(What to work on) Every line below should be duplicated exactly.

[Stored data]
---+---

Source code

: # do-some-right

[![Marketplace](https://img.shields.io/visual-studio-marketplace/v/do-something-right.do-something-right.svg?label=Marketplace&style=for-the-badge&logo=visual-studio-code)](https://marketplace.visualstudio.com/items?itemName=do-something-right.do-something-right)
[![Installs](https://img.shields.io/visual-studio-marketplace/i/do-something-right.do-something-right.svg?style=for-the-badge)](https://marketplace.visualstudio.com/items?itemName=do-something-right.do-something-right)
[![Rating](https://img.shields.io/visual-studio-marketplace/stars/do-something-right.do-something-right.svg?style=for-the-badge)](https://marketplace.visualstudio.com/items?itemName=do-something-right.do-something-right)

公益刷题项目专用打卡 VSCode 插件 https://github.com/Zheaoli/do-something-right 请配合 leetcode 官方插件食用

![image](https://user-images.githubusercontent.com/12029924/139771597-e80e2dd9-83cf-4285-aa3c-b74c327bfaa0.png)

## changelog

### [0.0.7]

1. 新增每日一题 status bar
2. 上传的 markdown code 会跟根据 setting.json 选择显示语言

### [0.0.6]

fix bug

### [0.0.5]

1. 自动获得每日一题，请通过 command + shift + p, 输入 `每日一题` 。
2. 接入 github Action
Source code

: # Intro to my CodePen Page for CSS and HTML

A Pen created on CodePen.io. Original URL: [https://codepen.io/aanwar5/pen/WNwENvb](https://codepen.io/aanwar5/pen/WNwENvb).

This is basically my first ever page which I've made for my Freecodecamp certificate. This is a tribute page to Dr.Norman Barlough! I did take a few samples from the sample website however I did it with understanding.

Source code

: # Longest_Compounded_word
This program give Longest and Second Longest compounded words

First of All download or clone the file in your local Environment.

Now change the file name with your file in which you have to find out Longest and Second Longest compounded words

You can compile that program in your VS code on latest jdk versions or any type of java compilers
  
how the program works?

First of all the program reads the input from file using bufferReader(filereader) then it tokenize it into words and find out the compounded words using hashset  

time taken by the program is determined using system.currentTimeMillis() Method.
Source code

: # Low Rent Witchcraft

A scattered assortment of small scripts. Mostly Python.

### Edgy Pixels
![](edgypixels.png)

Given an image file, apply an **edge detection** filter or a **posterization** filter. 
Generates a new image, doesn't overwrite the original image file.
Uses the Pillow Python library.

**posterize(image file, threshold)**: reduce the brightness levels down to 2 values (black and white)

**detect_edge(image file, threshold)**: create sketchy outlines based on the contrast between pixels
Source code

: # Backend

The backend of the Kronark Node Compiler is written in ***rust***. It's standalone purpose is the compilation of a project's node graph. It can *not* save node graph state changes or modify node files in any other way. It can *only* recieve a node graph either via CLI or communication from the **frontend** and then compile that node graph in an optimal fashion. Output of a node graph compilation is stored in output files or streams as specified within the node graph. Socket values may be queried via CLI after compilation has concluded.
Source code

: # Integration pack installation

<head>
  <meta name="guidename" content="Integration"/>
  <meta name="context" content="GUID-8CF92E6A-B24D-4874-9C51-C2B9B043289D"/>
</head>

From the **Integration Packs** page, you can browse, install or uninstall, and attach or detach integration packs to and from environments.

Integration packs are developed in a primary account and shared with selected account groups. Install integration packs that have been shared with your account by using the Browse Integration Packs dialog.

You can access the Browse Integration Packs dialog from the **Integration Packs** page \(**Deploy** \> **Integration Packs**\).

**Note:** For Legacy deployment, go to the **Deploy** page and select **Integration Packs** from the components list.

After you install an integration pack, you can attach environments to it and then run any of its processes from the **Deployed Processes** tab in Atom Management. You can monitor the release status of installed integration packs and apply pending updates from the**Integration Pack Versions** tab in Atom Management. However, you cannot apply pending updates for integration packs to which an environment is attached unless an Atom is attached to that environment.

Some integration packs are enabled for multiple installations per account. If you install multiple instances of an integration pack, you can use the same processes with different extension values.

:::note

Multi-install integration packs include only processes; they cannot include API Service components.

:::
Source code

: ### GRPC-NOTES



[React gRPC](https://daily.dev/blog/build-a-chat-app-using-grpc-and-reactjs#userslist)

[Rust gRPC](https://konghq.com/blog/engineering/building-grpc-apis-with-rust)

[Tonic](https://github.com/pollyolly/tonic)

---+---

(Expected answer)
Source code

: # do-some-right

[![Marketplace](https://img.shields.io/visual-studio-marketplace/v/do-something-right.do-something-right.svg?label=Marketplace&style=for-the-badge&logo=visual-studio-code)](https://marketplace.visualstudio.com/items?itemName=do-something-right.do-something-right)
[![Installs](https://img.shields.io/visual-studio-marketplace/i/do-something-right.do-something-right.svg?style=for-the-badge)](https://marketplace.visualstudio.com/items?itemName=do-something-right.do-something-right)
[![Rating](https://img.shields.io/visual-studio-marketplace/stars/do-something-right.do-something-right.svg?style=for-the-badge)](https://marketplace.visualstudio.com/items?itemName=do-something-right.do-something-right)

公益刷题项目专用打卡 VSCode 插件 https://github.com/Zheaoli/do-something-right 请配合 leetcode 官方插件食用

![image](https://user-images.githubusercontent.com/12029924/139771597-e80e2dd9-83cf-4285-aa3c-b74c327bfaa0.png)

## changelog

### [0.0.7]

1. 新增每日一题 status bar
2. 上传的 markdown code 会跟根据 setting.json 选择显示语言

### [0.0.6]

fix bug

### [0.0.5]

1. 自动获得每日一题，请通过 command + shift + p, 输入 `每日一题` 。
2. 接入 github Action
Source code

: # Intro to my CodePen Page for CSS and HTML

A Pen created on CodePen.io. Original URL: [https://codepen.io/aanwar5/pen/WNwENvb](https://codepen.io/aanwar5/pen/WNwENvb).

This is basically my first ever page which I've made for my Freecodecamp certificate. This is a tribute page to Dr.Norman Barlough! I did take a few samples from the sample website however I did it with understanding.

Source code

: # Longest_Compounded_word
This program give Longest and Second Longest compounded words

First of All download or clone the file in your local Environment.

Now change the file name with your file in which you have to find out Longest and Second Longest compounded words

You can compile that program in your VS code on latest jdk versions or any type of java compilers
  
how the program works?

First of all the program reads the input from file using bufferReader(filereader) then it tokenize it into words and find out the compounded words using hashset  

time taken by the program is determined using system.currentTimeMillis() Method.
Source code

: # Low Rent Witchcraft

A scattered assortment of small scripts. Mostly Python.

### Edgy Pixels
![](edgypixels.png)

Given an image file, apply an **edge detection** filter or a **posterization** filter. 
Generates a new image, doesn't overwrite the original image file.
Uses the Pillow Python library.

**posterize(image file, threshold)**: reduce the brightness levels down to 2 values (black and white)

**detect_edge(image file, threshold)**: create sketchy outlines based on the contrast between pixels
Source code

: # Backend

The backend of the Kronark Node Compiler is written in ***rust***. It's standalone purpose is the compilation of a project's node graph. It can *not* save node graph state changes or modify node files in any other way. It can *only* recieve a node graph either via CLI or communication from the **frontend** and then compile that node graph in an optimal fashion. Output of a node graph compilation is stored in output files or streams as specified within the node graph. Socket values may be queried via CLI after compilation has concluded.
Source code

: # Integration pack installation

<head>
  <meta name="guidename" content="Integration"/>
  <meta name="context" content="GUID-8CF92E6A-B24D-4874-9C51-C2B9B043289D"/>
</head>

From the **Integration Packs** page, you can browse, install or uninstall, and attach or detach integration packs to and from environments.

Integration packs are developed in a primary account and shared with selected account groups. Install integration packs that have been shared with your account by using the Browse Integration Packs dialog.

You can access the Browse Integration Packs dialog from the **Integration Packs** page \(**Deploy** \> **Integration Packs**\).

**Note:** For Legacy deployment, go to the **Deploy** page and select **Integration Packs** from the components list.

After you install an integration pack, you can attach environments to it and then run any of its processes from the **Deployed Processes** tab in Atom Management. You can monitor the release status of installed integration packs and apply pending updates from the**Integration Pack Versions** tab in Atom Management. However, you cannot apply pending updates for integration packs to which an environment is attached unless an Atom is attached to that environment.

Some integration packs are enabled for multiple installations per account. If you install multiple instances of an integration pack, you can use the same processes with different extension values.

:::note

Multi-install integration packs include only processes; they cannot include API Service components.

:::
Source code

: ### GRPC-NOTES



[React gRPC](https://daily.dev/blog/build-a-chat-app-using-grpc-and-reactjs#userslist)

[Rust gRPC](https://konghq.com/blog/engineering/building-grpc-apis-with-rust)

[Tonic](https://github.com/pollyolly/tonic)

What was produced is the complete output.